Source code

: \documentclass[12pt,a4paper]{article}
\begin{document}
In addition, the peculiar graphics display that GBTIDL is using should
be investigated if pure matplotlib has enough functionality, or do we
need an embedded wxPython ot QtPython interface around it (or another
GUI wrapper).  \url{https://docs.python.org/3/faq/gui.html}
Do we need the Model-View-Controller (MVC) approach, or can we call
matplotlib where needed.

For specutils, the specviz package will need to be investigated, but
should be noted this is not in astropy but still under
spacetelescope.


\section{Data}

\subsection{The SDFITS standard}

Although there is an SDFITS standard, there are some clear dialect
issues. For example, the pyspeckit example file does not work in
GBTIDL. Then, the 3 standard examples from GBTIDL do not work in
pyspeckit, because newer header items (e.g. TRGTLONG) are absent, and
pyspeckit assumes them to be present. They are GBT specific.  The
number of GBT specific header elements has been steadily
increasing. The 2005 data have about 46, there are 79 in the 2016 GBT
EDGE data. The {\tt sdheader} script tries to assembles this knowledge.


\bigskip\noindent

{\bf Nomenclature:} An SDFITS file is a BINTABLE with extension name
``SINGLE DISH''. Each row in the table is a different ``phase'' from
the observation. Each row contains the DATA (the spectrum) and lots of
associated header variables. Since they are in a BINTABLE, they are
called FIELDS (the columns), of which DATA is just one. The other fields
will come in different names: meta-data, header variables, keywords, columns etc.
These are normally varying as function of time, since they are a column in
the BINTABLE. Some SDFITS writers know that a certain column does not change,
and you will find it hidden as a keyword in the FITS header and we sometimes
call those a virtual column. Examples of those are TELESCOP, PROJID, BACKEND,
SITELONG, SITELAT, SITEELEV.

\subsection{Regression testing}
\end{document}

---+---

* _TO DO_
The answer must be a single number: the count of lines in the listing that hold the string "this".

* _EXERCISE ANSWER_
2